WALLACE: Honestly, I don’t care for those films all that much. The movies I’m citing are different. For example, look at Eastwood. A gunfighter comes into town and shoots four other gunfighters off the fence. Now that’s morally interesting. The musketeers in The Man in the Iron Mask have a code. That’s the way I wrote and directed them. The great errors one could make with a movie like this are to make the musketeers buffoons. That’s been done often. The other is to do the "one for all, all for one" approach. But that doesn’t mean anything in human terms. When I was in seminary, I came across a phrase by Reinhold Niebuhr: The genius of Jesus of Nazareth is that He found the holy not among the monastic but among the profane.

TAE: Will we see that reflected in other Randall Wallace projects?

WALLACE: Well, I’ve written a script based on my father-in-law’s experience in World War II. He was a bombardier who was shot down over Germany and put in a prison camp for almost three years. The other guys coming into the camp were also bomber crews, and they were all under the control of the Luftwaffe. They were bombing the homes and the families of the guards.
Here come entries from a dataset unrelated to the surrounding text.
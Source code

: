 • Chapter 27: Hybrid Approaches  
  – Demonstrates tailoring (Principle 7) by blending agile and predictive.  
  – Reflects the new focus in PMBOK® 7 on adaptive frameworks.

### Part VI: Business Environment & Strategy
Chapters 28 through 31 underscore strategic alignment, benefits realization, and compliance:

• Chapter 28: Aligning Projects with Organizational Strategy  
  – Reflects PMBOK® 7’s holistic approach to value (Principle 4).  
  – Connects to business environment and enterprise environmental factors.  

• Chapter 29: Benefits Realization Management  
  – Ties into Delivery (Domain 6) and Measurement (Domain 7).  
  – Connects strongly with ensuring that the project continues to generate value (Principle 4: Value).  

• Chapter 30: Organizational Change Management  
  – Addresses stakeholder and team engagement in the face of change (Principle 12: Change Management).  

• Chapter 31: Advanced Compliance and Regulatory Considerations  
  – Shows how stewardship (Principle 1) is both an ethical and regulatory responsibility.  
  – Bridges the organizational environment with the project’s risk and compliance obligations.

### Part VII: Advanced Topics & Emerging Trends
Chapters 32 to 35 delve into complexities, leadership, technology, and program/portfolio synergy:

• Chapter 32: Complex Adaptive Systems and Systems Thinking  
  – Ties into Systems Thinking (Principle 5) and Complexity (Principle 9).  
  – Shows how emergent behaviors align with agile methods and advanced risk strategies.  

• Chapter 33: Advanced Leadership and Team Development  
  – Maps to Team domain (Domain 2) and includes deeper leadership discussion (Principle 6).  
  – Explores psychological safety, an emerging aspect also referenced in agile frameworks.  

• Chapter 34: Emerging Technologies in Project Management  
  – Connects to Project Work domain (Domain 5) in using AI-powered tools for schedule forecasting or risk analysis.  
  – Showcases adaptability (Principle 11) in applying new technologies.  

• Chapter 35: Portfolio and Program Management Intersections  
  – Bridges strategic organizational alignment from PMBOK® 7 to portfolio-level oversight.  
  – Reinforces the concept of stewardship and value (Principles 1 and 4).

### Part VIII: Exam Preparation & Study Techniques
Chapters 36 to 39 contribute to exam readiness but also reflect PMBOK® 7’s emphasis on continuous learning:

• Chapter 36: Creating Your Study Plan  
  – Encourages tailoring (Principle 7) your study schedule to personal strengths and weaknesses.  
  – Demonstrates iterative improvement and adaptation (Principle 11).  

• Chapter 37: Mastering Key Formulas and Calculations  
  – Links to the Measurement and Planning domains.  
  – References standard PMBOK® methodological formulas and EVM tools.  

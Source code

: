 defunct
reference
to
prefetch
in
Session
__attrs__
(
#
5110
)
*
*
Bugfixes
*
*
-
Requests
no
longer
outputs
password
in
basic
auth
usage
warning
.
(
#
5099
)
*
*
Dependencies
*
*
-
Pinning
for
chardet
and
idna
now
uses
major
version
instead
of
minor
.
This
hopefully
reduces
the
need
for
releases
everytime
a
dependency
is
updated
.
But the ones who ran the camps weren’t SS. Most of them were Nazis, but they considered themselves the spiritual descendants of the Red Baron, and thought Hitler was a thug. At the end of the war, one of the leaders of the camp came to a pow and said, "I have been ordered to execute all of you. I think that’s an unconscionable order, but when I refuse to do it and they come to carry it out, all I’ve got to stop the SS is a bunch of guys with one eye and one arm and one leg. But you’ve got guys who are warriors. I’m not going to turn you loose as enemies of my country, but I will give you weapons if you’ll swear you’ll fight under my command. I’ll ambush the SS when they come."

Now if that’s not a hell of a story, I’ve never seen one. So I’ve grafted that with the story of Dietrich Bonhöffer, a committed Christian theologian who instead of running for Switzerland like most German theologians, decided to stay. He was hung on a meat hook at Schönberg prison for having conspired to put the bomb at Hitler’s feet.

TAE: I understand you’ve received calls from the press asking, "What’s this we hear about Randy Wallace trying to tell a story about a good Nazi?"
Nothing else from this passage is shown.